Category Archives: Chemistry Blogs

A critique on scale-up suitability

In my quest to stimulate bench chemists to think like industrialists, I like to bring examples of chemistry from the literature to highlight a point I’m trying to make. The literature is full of transformations and research that serve as positive and negative examples of good scale-up thinking.

There are examples, however, that are less than choice in terms of green processing or good scale-up thinking. As I have said previously, green chemistry and good scale-up principles may not be equivalent concepts, but they can and often do run in parallel.
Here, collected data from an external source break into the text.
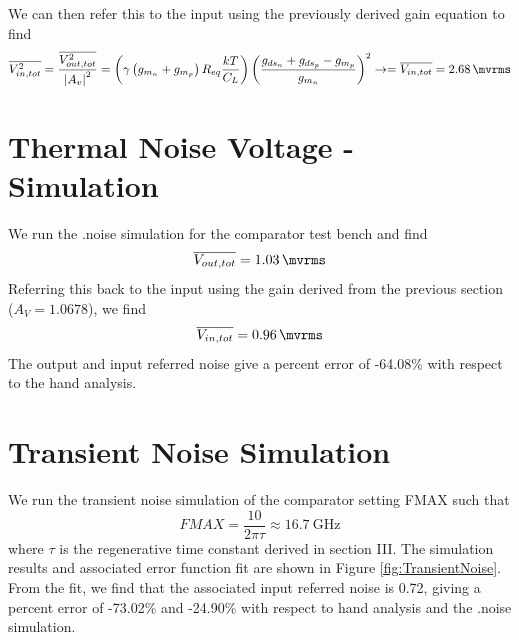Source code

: \documentclass[letterpaper, notitlepage]{revtex4-1}
\begin{document}
 We can then refer this to the input using the previously derived gain equation to find
\begin{equation}
\overline{V^2_{in,tot}}=\frac{\overline{V_{out,tot}^2}}{\left|A_v\right|^2}=\left(\gamma\left(g_{m_n}+g_{m_p}\right)R_{eq}\frac{kT}{C_L}\right)\left(\frac{g_{ds_{n}}+g_{ds_{p}}-g_{m_p}}{g_{m_n}}\right)^2\rightarrow=\overline{V_{in,tot}}=\SI{2.68}{\mvrms}
\end{equation}

\section{Thermal Noise Voltage - Simulation}
We run the .noise simulation for the comparator test bench and find
\begin{equation}
\overline{V_{out,tot}}=\SI{1.03}{\mvrms}
\end{equation}
Referring this back to the input using the gain derived from the previous section ($A_V=1.0678$), we find
\begin{equation}
\overline{V_{in,tot}}=\SI{0.96}{\mvrms}
\end{equation}
The output and input referred noise give a percent error of -64.08\% with respect to the hand analysis. 

\section{Transient Noise Simulation}
We run the transient noise simulation of the comparator setting FMAX such that
\begin{equation}
FMAX=\frac{10}{2\pi\tau}\approx\SI{16.7}{\giga\hertz}
\end{equation}
where $\tau$ is the regenerative time constant derived in section III. The simulation results and associated error function fit are shown in Figure \ref{fig:TransientNoise}. From the fit, we find that the associated input referred noise is \SI{0.72}{\mvrms}, giving a percent error of -73.02\% and -24.90\% with respect to hand analysis and the .noise simulation.
\end{document}
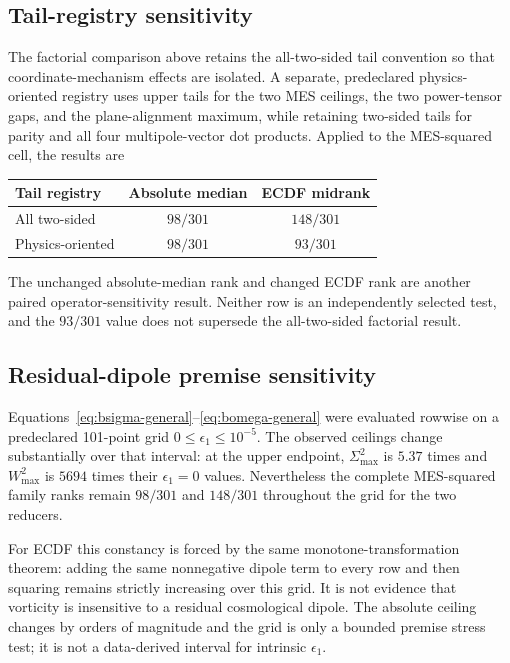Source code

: \documentclass[11pt,a4paper]{article}
\begin{document}
\subsection{Tail-registry sensitivity}

The factorial comparison above retains the all-two-sided tail convention so
that coordinate-mechanism effects are isolated.  A separate, predeclared
physics-oriented registry uses upper tails for the two MES ceilings, the two
power-tensor gaps, and the plane-alignment maximum, while retaining two-sided
tails for parity and all four multipole-vector dot products.  Applied to the
MES-squared cell, the results are
\begin{center}
\small
\begin{tabular}{@{}lcc@{}}
\toprule
Tail registry & Absolute median & ECDF midrank\\
\midrule
All two-sided & $98/301$ & $148/301$\\
Physics-oriented & $98/301$ & $93/301$\\
\bottomrule
\end{tabular}
\end{center}
The unchanged absolute-median rank and changed ECDF rank are another paired
operator-sensitivity result.  Neither row is an independently selected test,
and the $93/301$ value does not supersede the all-two-sided factorial result.

\subsection{Residual-dipole premise sensitivity}

Equations~\eqref{eq:bsigma-general}--\eqref{eq:bomega-general} were evaluated
rowwise on a predeclared 101-point grid
$0\le\epsilon_1\le10^{-5}$.  The observed ceilings change substantially over
that interval: at the upper endpoint, $\Sigma^2_{\max}$ is $5.37$ times and
$W^2_{\max}$ is $5694$ times their $\epsilon_1=0$ values.  Nevertheless the
complete MES-squared family ranks remain $98/301$ and $148/301$ throughout the
grid for the two reducers.

For ECDF this constancy is forced by the same monotone-transformation theorem:
adding the same nonnegative dipole term to every row and then squaring remains
strictly increasing over this grid.  It is not evidence that vorticity is
insensitive to a residual cosmological dipole.  The absolute ceiling changes
by orders of magnitude and the grid is only a bounded premise stress test; it
is not a data-derived interval for intrinsic $\epsilon_1$.
\end{document}
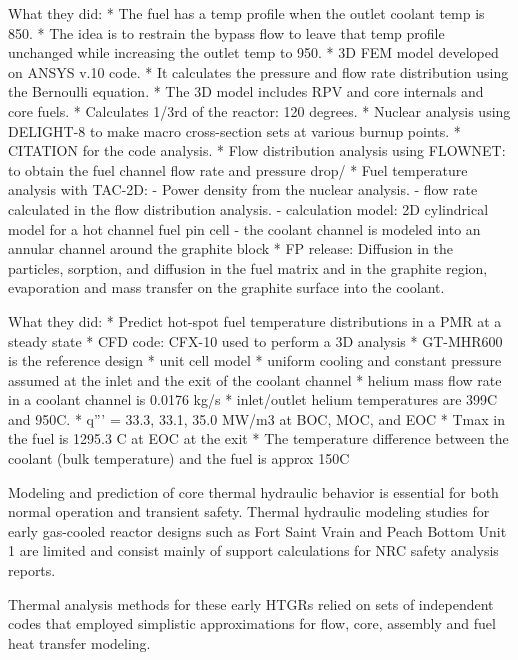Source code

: What they did:
* The fuel has a temp profile when the outlet coolant temp is 850.
* The idea is to restrain the bypass flow to leave that temp profile unchanged while increasing the outlet temp to 950.
* 3D FEM model developed on ANSYS v.10 code.
* It calculates the pressure and flow rate distribution using the Bernoulli equation.
* The 3D model includes RPV and core internals and core fuels.
* Calculates 1/3rd of the reactor: 120 degrees.
* Nuclear analysis using DELIGHT-8 to make macro cross-section sets at various burnup points.
* CITATION for the code analysis.
* Flow distribution analysis using FLOWNET: to obtain the fuel channel flow rate and pressure drop/
* Fuel temperature analysis with TAC-2D:
	- Power density from the nuclear analysis.
	- flow rate calculated in the flow distribution analysis.
	- calculation model: 2D cylindrical model for a hot channel fuel pin cell
	- the coolant channel is modeled into an annular channel around the graphite block
* FP release: Diffusion in the particles, sorption, and diffusion in the fuel matrix and in the graphite region, evaporation and mass transfer on the graphite surface into the coolant.

What they did:
* Predict hot-spot fuel temperature distributions in a PMR at a steady state
* CFD code: CFX-10 used to perform a 3D analysis
* GT-MHR600 is the reference design
* unit cell model
* uniform cooling and constant pressure assumed at the inlet and the exit of the coolant channel
* helium mass flow rate in a coolant channel is 0.0176 kg/s
* inlet/outlet helium temperatures are 399C and 950C.
* q''' = 33.3, 33.1, 35.0 MW/m3 at BOC, MOC, and EOC
* Tmax in the fuel is 1295.3 C at EOC at the exit
* The temperature difference between the coolant (bulk temperature) and the fuel is approx 150C



Modeling and prediction of core thermal hydraulic behavior is essential for both normal operation and transient safety.
Thermal hydraulic modeling studies for early gas-cooled reactor designs such as Fort Saint Vrain and Peach Bottom Unit 1 are limited and consist mainly of support calculations for NRC safety analysis reports.

Thermal analysis methods for these early HTGRs relied on sets of independent codes that employed simplistic approximations for flow, core, assembly and fuel heat transfer modeling.

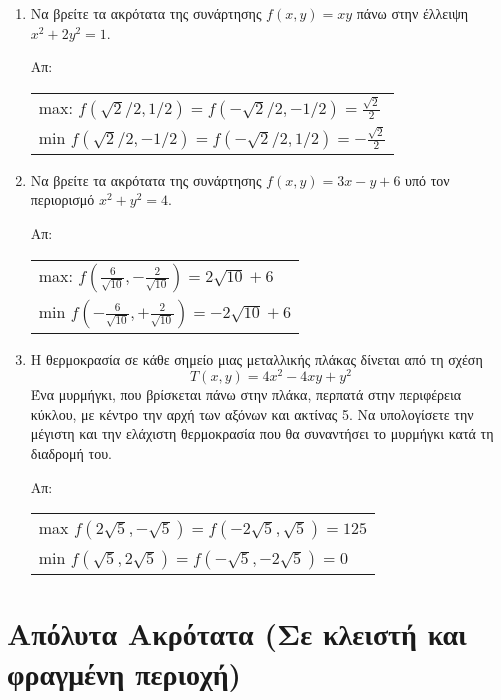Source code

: \begin{enumerate}
  \item Να βρείτε τα ακρότατα της συνάρτησης $ f(x,y) = xy $ πάνω στην έλλειψη 
    $ x^{2}+2y^{2}=1 $.

    \hfill Απ: 
    \begin{tabular}{l}
      max: $ f(\sqrt{2} /2, 1/2) = f(- \sqrt{2} /2, -1/2) = \frac{\sqrt{2}}{2} $ \\
      min $ f(\sqrt{2} /2, -1/2) = f(- \sqrt{2} /2, 1/2) = -\frac{\sqrt{2}}{2} $ \\
    \end{tabular}

  \item Να βρείτε τα ακρότατα της συνάρτησης $ f(x,y) = 3x-y+6 $ υπό τον περιορισμό 
    $ x^{2}+y^{2}=4 $.

    \hfill Απ:  
    \begin{tabular}{l}
      max: $ f(\frac{6}{\sqrt{10}} , - \frac{2}{\sqrt{10}}) = 2 \sqrt{10} +6 $ \\
      min $ f(-\frac{6}{\sqrt{10}} , + \frac{2}{\sqrt{10}}) = -2 \sqrt{10} +6 $ \\
    \end{tabular}

  \item Η θερμοκρασία σε κάθε σημείο μιας μεταλλικής πλάκας δίνεται από τη σχέση
    \[
      T(x,y) = 4x^{2}-4xy+y^2 
    \]
    Ένα μυρμήγκι, που βρίσκεται πάνω στην πλάκα, περπατά στην περιφέρεια κύκλου, 
    με κέντρο την αρχή των αξόνων και ακτίνας 5. Να υπολογίσετε την μέγιστη και την 
    ελάχιστη θερμοκρασία που θα συναντήσει το μυρμήγκι κατά τη διαδρομή του.

    \hfill Απ:  
    \begin{tabular}{l}
      max $ f(2 \sqrt{5} , - \sqrt{5}) = f(-2 \sqrt{5} , \sqrt{5}) = 125 $ \\
      min $ f(\sqrt{5} , 2 \sqrt{5}) = f(- \sqrt{5} , - 2 \sqrt{5}) = 0 $ 
    \end{tabular}
\end{enumerate}


\section*{Απόλυτα Ακρότατα (Σε κλειστή και φραγμένη περιοχή)}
An interesting transformation is featured in the recent article entitled Efficient 1,2-Addition of Aryl and Alkenylboronic Acids to Aldehydes Catalyzed by the Palladium/Thioether-Imidazolinium Chloride System, by Kuriyama, Shimazawa, and Shirai, J. Org. Chem., 2008, 73, 1597-1600. [My apologies to the authors for their unanticipated role in this analysis.]

In this article a bond forming reaction between 1.5 eq of a boronic acid and 1.0 eq of an aldehyde is described affording a secondary alcohol. The transformation is catalyzed by 0.5 % Palladium allyl chloride dimer with 1 % of a custom imidazole carbene precursor in the presence of 2 eq CsF as base. The reaction mixture is heated to 80 C in dioxane and the chemistry is reported to be over in ca 20 minutes.

I am somewhat reluctant to be critical of chemistry that is done catalytically and is high yielding. But this transformation, solid science though it may be, would be difficult to justify taking to scale-up without an examination of alternative schemes.  Let me explain my thinking.

First, on the basis of atom efficiency alone, this process requires that a lot of different elements find their way into the pot. The tally is C, H, N, O, Cl, B, Pd, Cs, F, and S to just make a C-C bond to produce a benzyl alcohol. A scale-up chemist would have to ask, why not use a Grignard and the aldehyde? Granted, there may be incompatible functional groups on either Ar1 or Ar2 that would not tolerate a Grignard reagent. However, it is worth pointing out that the conventional way of making boronic acids is by addition of a boronic ester or fluoride to RMgX or RLi followed by hydrolysis. Compatibility is an issue there as well.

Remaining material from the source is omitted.